* _The task_: Below is a listing from which only part is wanted; return exactly the lines from the one with "Processos](2019-08-21/) | --- |" up to and including the one with "programação | --- |".

* _Information supplied_:
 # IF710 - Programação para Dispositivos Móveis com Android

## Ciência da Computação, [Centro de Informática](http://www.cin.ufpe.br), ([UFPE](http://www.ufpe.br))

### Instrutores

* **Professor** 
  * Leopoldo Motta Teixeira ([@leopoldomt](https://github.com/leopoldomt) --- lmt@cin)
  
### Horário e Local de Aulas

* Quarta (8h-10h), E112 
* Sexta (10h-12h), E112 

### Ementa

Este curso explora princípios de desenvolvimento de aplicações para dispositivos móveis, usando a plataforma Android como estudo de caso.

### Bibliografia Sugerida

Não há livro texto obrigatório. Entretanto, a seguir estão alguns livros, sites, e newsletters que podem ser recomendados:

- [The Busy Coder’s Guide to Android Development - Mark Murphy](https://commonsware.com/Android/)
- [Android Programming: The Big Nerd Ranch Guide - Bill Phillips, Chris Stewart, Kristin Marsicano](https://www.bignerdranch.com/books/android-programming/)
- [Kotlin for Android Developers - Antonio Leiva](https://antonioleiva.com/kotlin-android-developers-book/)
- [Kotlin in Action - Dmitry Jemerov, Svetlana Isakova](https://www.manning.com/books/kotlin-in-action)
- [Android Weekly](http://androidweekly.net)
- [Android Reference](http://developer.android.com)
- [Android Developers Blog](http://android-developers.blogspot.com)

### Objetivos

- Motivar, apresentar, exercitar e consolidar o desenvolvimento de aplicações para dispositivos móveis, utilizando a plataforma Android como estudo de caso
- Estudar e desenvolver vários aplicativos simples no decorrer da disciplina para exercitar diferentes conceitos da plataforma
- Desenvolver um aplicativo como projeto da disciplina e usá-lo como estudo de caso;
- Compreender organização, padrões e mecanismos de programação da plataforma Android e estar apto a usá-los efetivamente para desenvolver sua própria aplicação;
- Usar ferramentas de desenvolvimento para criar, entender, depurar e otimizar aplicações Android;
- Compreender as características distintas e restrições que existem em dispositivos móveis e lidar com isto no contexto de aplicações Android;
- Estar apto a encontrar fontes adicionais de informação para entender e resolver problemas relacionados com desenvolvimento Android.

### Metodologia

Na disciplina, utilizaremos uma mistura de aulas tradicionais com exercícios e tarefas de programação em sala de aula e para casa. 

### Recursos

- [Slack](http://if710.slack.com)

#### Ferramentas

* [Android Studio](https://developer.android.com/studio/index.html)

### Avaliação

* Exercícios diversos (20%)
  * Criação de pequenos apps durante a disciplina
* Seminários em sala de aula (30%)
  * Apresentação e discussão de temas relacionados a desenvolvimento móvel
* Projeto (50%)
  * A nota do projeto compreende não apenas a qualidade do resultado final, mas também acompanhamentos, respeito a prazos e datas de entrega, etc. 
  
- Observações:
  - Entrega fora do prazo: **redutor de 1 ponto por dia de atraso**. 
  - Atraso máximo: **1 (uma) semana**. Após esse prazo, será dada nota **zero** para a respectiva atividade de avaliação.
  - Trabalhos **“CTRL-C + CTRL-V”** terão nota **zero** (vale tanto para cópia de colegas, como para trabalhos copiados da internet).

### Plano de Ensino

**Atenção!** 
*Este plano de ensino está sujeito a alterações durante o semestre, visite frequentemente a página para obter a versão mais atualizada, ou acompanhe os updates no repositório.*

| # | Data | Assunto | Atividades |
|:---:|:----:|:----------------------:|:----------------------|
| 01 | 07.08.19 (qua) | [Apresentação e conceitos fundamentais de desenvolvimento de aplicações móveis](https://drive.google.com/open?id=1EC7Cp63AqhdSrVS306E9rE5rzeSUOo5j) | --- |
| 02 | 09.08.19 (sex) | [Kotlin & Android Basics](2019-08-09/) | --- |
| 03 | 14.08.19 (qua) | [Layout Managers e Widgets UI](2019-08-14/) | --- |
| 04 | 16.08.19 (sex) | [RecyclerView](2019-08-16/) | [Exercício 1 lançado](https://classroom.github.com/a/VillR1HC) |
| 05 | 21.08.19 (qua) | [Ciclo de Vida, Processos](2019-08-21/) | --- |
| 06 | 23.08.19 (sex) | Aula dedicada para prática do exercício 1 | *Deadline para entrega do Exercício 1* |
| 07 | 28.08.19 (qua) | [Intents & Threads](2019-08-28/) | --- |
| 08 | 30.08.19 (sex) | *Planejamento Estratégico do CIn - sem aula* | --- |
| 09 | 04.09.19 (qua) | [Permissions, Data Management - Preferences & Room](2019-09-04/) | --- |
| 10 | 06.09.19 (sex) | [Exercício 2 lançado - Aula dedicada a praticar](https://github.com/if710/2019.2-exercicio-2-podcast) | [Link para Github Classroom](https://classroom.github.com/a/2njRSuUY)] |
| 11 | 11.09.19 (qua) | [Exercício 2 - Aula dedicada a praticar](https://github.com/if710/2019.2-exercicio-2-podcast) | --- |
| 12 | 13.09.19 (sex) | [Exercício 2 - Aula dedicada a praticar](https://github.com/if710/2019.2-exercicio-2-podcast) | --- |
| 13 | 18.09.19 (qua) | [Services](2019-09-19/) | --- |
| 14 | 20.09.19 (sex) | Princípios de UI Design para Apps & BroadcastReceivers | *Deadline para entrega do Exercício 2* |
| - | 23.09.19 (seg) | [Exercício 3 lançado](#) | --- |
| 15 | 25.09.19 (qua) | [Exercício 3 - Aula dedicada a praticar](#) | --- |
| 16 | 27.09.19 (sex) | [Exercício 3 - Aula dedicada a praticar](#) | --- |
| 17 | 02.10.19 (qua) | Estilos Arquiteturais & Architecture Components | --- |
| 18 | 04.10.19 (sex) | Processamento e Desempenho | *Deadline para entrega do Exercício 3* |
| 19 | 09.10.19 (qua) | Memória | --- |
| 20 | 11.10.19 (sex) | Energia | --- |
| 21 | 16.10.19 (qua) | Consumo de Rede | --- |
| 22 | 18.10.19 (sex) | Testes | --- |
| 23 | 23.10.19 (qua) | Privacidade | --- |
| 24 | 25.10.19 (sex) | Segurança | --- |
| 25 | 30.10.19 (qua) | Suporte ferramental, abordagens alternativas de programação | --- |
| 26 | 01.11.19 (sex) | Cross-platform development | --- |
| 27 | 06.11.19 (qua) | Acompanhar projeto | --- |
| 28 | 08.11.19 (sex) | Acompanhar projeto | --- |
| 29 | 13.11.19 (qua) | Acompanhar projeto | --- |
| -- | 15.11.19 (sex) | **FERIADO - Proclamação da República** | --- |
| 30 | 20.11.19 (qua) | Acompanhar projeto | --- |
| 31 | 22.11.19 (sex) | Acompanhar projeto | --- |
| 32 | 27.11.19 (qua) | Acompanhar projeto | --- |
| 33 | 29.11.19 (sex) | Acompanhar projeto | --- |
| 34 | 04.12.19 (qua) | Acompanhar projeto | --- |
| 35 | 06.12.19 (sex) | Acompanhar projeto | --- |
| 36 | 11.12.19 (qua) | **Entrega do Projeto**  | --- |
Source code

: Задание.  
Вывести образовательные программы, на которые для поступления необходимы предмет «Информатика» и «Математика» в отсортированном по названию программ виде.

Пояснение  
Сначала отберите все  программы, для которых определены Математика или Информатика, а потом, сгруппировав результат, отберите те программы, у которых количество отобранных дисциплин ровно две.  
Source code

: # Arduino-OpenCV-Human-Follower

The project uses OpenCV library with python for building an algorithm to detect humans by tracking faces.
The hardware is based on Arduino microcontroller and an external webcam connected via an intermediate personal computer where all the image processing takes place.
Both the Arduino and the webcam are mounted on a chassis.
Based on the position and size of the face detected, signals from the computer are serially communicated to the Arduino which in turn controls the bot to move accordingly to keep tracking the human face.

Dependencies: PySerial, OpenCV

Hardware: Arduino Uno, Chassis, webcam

* _Solution_:
| 05 | 21.08.19 (qua) | [Ciclo de Vida, Processos](2019-08-21/) | --- |
| 06 | 23.08.19 (sex) | Aula dedicada para prática do exercício 1 | *Deadline para entrega do Exercício 1* |
| 07 | 28.08.19 (qua) | [Intents & Threads](2019-08-28/) | --- |
| 08 | 30.08.19 (sex) | *Planejamento Estratégico do CIn - sem aula* | --- |
| 09 | 04.09.19 (qua) | [Permissions, Data Management - Preferences & Room](2019-09-04/) | --- |
| 10 | 06.09.19 (sex) | [Exercício 2 lançado - Aula dedicada a praticar](https://github.com/if710/2019.2-exercicio-2-podcast) | [Link para Github Classroom](https://classroom.github.com/a/2njRSuUY)] |
| 11 | 11.09.19 (qua) | [Exercício 2 - Aula dedicada a praticar](https://github.com/if710/2019.2-exercicio-2-podcast) | --- |
| 12 | 13.09.19 (sex) | [Exercício 2 - Aula dedicada a praticar](https://github.com/if710/2019.2-exercicio-2-podcast) | --- |
| 13 | 18.09.19 (qua) | [Services](2019-09-19/) | --- |
| 14 | 20.09.19 (sex) | Princípios de UI Design para Apps & BroadcastReceivers | *Deadline para entrega do Exercício 2* |
| - | 23.09.19 (seg) | [Exercício 3 lançado](#) | --- |
| 15 | 25.09.19 (qua) | [Exercício 3 - Aula dedicada a praticar](#) | --- |
| 16 | 27.09.19 (sex) | [Exercício 3 - Aula dedicada a praticar](#) | --- |
| 17 | 02.10.19 (qua) | Estilos Arquiteturais & Architecture Components | --- |
| 18 | 04.10.19 (sex) | Processamento e Desempenho | *Deadline para entrega do Exercício 3* |
| 19 | 09.10.19 (qua) | Memória | --- |
| 20 | 11.10.19 (sex) | Energia | --- |
| 21 | 16.10.19 (qua) | Consumo de Rede | --- |
| 22 | 18.10.19 (sex) | Testes | --- |
| 23 | 23.10.19 (qua) | Privacidade | --- |
| 24 | 25.10.19 (sex) | Segurança | --- |
| 25 | 30.10.19 (qua) | Suporte ferramental, abordagens alternativas de programação | --- |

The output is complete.